Later on Friday, the death toll rose to 3.
Nagorno-Karabakh’s military said that the situation in the east of the region remained “extremely tense” as of Friday afternoon.
Earlier today the Defense Army said that at least five Armenian soldiers were wounded in overnight skirmishes with Azerbaijani forces that it claimed attempted to advance further into the territory which is now the zone of responsibility of Russian peacekeepers who were deployed in the region after the 2020 war.
Later, the number of wounded soldiers rose to 14.
Authorities in Stepanakert admitted that Azerbaijani forces took control of one Armenian village in the eastern Askeran district. They said that they are in “active dialogue” with commanders of the Russian peacekeeping force over the situation.
Azerbaijan’s Defense Ministry has denied Armenian reports about fighting in the region. According to Azerbaijani media, it said that “specifications of positions and locations are taking place on the ground without any use of force.”
The Azerbaijani Foreign Ministry, meanwhile, accused Armenia of attempting “to mislead the international community” by what it described as disinformation about the situation on the ground.
In its March 25 statement it said that “at this moment the only way of ensuring peace and stability in the region is a full implementation of the clauses of the signed joint statements, including a full withdrawal from the region of the remaining illegal Armenian armed groups and normalization of relations on the basis of international legal principles.”
Official Yerevan has blamed Azerbaijan for the latest escalation in Nagorno-Karabakh, also accusing Baku of not respecting the terms of the Russia-brokered ceasefire.

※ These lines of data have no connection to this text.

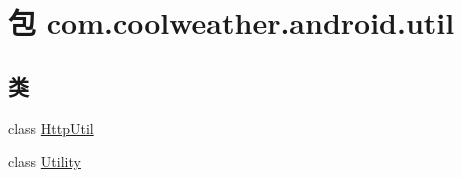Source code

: \hypertarget{namespacecom_1_1coolweather_1_1android_1_1util}{}\section{包 com.\+coolweather.\+android.\+util}
\label{namespacecom_1_1coolweather_1_1android_1_1util}
\subsection*{类}
\begin{DoxyCompactItemize}
\item 
class \mbox{\hyperlink{classcom_1_1coolweather_1_1android_1_1util_1_1_http_util}{Http\+Util}}
\item 
class \mbox{\hyperlink{classcom_1_1coolweather_1_1android_1_1util_1_1_utility}{Utility}}
\end{DoxyCompactItemize}
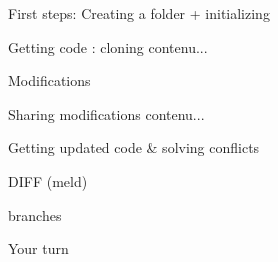 \documentclass{beamer}
\begin{document}
	\begin{frame}{First steps: Creating a folder + initializing}
		
	\end{frame}
	\begin{frame}{Getting code : cloning}
		contenu...
	\end{frame}
	\begin{frame}{Modifications}
		
	\end{frame}
	\begin{frame}{Sharing modifications}
		contenu...
	\end{frame}
	\begin{frame}{Getting updated code \& solving conflicts}
	
	\end{frame}
	\begin{frame}
		DIFF (meld)
	\end{frame}
	\begin{frame}
		branches
	\end{frame}
	\begin{frame}
		Your turn
	\end{frame}	
\end{document}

It said that Armenian Defense Minister Suren Papikian had a telephone conversation with his Russian counterpart Sergey Shoigu on March 24 to discuss the escalation in Nagorno-Karabakh.
According to Russia’s Tass news agency, Shoigu also discussed tensions in Nagorno-Karabakh with Azerbaijani Defense Minister Zakir Hasanov.
Meanwhile, United Nations Secretary-General Antonio Guterres called on Armenia and Azerbaijan to exercise restraint against the backdrop of the escalation of tensions in Nagorno-Karabakh.
Nagorno-Karabakh, an autonomous region in Soviet Azerbaijan, has been claiming its independence from Baku since the collapse of the Soviet Union and a separatist war waged in the early 1990s that also led to ethnic Armenians making territorial gains inside Azerbaijan proper.
The standoff with Baku led to another war in September-November 2020 in which nearly 7,000 soldiers and more than 200 civilians were killed. As a result of that war Azerbaijani forces gained control of parts of Nagorno-Karabakh, as well as seven adjacent districts that had been under Armenian control since 1994.
Some 2,000 Russian troops were deployed in the region to monitor the ceasefire following the Moscow-brokered truce.